Jeff Brumley
The capital “C” Church is on display in West, Texas, as Churches of Christ, Methodists, Mennonites and Baptists join together to help the Central Texas city recover from the April fertilizer plant explosion. Doctrinal controversies such as grace-vs.-works or whether the Bible is inerrant take a back seat to mowing and edging lawns, bulldozing wrecked homes and removing debris.
“It’s just not important right now,” John Crowder, pastor of First Baptist Church in West, said about doctrinal differences among Christians. “We’re not doing politics here.”
It’s more important that the residents of West are helped during this difficult time – and that God gets the glory regardless of the denomination of volunteers. The issue is currently magnified thanks to “Loving West,” a weeklong program organized by the Baptist General Convention of Texas to help rebuild West. Some 600 volunteers were expected to participate in the effort that ends today.
“God’s people are God’s people, and we don’t have time to pick at each other right now,” Crowder said.
West isn’t unique in that regard. In other communities impacted by disaster, first-responders report Christian groups overcoming differences to help victims, said Harry Rowland, former coordinator of the North American Baptist Fellowship’s disaster response network.
Christians seem to forget their denominational identities and disagreements when people are hit hard by disaster, Rowland said. “Once on the ground, all of that self-identification seems to fall away, people work together, friendships develop and resources are shared,” he said. “It’s a beautiful portrait of what you wish the rest of our work would be like.”
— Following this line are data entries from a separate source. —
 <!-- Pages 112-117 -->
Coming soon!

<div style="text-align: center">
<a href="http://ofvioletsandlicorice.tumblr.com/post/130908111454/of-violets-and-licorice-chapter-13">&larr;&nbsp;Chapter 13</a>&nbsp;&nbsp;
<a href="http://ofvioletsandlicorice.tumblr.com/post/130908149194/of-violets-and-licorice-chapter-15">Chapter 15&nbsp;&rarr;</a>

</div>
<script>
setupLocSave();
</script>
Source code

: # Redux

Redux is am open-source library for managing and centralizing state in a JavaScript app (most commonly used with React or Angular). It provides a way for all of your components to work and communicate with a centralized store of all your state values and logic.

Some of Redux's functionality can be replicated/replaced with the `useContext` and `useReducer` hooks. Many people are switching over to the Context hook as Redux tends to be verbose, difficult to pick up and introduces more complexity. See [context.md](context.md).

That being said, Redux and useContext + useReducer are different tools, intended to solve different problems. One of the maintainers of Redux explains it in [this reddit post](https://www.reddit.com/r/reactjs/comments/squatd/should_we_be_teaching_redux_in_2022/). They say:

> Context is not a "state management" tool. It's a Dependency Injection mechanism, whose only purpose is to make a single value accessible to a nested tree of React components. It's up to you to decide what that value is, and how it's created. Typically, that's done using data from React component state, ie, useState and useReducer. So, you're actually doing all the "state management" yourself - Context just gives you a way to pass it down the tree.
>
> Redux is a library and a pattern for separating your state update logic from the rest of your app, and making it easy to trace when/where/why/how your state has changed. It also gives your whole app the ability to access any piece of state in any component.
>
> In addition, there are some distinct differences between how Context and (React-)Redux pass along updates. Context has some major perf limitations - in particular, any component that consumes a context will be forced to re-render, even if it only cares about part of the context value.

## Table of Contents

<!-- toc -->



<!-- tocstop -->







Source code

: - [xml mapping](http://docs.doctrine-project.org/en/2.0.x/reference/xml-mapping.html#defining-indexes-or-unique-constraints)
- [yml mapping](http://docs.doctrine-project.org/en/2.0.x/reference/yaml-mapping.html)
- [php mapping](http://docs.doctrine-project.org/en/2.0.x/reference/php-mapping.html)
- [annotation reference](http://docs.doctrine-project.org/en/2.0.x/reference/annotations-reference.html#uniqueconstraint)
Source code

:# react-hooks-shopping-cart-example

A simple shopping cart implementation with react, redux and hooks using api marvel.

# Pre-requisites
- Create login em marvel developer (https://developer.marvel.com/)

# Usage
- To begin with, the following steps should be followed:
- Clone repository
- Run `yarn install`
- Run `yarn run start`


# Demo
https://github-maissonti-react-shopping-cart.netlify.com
Why does this always seem to be the case? Rowland has a theory: “disasters help us reprioritize.”
That happens when the intellectual part of faith with its firmly held doctrinal beliefs and theological bottom lines suddenly meets the heart-felt acceptance of Christ, Rowland said. In a disaster setting “there’s an experience where you really are the presence of Christ, and that disaster experience connects the head and the heart – and the heart usually wins.”
And that’s an especially important moment for Baptists, said Erin Conaway, pastor of Seventh and James Baptist Church in Waco, Texas.
“This is who we have always been as Baptists – that we don’t have to agree on everything to work together,” said Conaway, whose congregation is participating in the “Loving West” campaign this week. “Here we still have that common calling with our sleeves rolled up and getting to work.”
First Baptist’s Associate Pastor Phil Immicke said he’s been encouraged at seeing BGCT members working alongside those from Southern Baptists of Texas Convention, a group of churches that separated from Texas Baptists over biblical inerrancy in 1998.
“The politics are out,” Immicke said. “It’s about helping people.”